Austin Critical Mass
Austin's monthly last-Friday bike takeover. Hundreds of cyclists roll downtown streets together in a joyful, car-free procession through the heart of the city.
The vibe
Streets belong to us tonight
On the last Friday of every month, a mass of cyclists converges on Austin City Hall plaza and floods the downtown streets in a rolling celebration of bike culture. Austin Critical Mass is leaderless by design — no planned route, no registration, no permission needed. Just show up with a working bike and follow the crowd wherever it takes you through the heart of the Live Music Capital of the World.
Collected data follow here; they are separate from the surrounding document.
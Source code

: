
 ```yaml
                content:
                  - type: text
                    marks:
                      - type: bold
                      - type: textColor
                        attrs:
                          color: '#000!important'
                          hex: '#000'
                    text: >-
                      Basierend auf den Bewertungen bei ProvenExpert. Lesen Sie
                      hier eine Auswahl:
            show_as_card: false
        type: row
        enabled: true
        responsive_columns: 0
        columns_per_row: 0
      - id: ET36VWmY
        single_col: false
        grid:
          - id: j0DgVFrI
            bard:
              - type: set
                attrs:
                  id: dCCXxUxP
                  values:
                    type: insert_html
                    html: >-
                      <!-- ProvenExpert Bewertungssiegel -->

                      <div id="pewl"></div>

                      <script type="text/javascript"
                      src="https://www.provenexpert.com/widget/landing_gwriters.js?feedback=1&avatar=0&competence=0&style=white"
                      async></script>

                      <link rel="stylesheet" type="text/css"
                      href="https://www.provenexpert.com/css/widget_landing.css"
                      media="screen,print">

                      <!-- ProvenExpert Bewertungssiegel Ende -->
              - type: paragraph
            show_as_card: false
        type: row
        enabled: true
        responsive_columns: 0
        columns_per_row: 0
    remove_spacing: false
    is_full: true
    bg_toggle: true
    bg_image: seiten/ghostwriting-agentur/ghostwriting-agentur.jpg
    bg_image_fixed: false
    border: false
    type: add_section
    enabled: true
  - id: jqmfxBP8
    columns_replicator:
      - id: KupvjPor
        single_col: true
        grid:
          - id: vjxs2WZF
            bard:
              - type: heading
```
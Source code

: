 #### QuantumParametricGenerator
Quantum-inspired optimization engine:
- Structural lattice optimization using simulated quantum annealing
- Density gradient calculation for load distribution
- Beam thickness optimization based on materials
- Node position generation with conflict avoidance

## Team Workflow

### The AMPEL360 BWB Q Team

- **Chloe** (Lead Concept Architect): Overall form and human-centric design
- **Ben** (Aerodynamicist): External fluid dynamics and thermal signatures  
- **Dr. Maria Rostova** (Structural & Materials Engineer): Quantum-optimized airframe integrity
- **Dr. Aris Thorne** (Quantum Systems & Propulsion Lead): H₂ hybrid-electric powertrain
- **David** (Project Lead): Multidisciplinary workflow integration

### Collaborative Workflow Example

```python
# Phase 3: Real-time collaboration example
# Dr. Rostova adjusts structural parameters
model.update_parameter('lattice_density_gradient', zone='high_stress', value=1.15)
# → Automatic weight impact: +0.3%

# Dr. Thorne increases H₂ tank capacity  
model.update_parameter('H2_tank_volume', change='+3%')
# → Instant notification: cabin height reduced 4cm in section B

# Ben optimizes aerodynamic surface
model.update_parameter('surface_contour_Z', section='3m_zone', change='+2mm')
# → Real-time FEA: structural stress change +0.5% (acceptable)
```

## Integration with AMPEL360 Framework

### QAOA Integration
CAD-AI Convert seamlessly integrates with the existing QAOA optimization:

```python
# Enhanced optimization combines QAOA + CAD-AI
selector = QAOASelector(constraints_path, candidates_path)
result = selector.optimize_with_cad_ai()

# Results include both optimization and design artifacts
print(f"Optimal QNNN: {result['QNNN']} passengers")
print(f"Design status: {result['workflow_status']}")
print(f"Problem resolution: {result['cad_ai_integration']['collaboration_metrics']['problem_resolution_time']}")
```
The crowd is as eclectic as Austin itself: fixies, cruisers, cargo bikes hauling kids or dogs, road bikes, mountain bikes, tall bikes, and bikes with sound systems strapped to the rear rack. Costumes are common, bells are constant, and the collective noise of a few hundred cyclists moving through downtown is unmistakably joyful. First-timers are welcomed the moment they roll up — this is not a pace group, it’s a parade.
Austin’s riding scene has always had a DIY, keep-it-weird spirit, and Critical Mass is the event that embodies it most purely. The ride ends organically, usually near a bar or food truck cluster, and the post-ride hangout is half the point. If you’ve never experienced the city from the middle of a street you’d normally only see from a car window, this is your chance.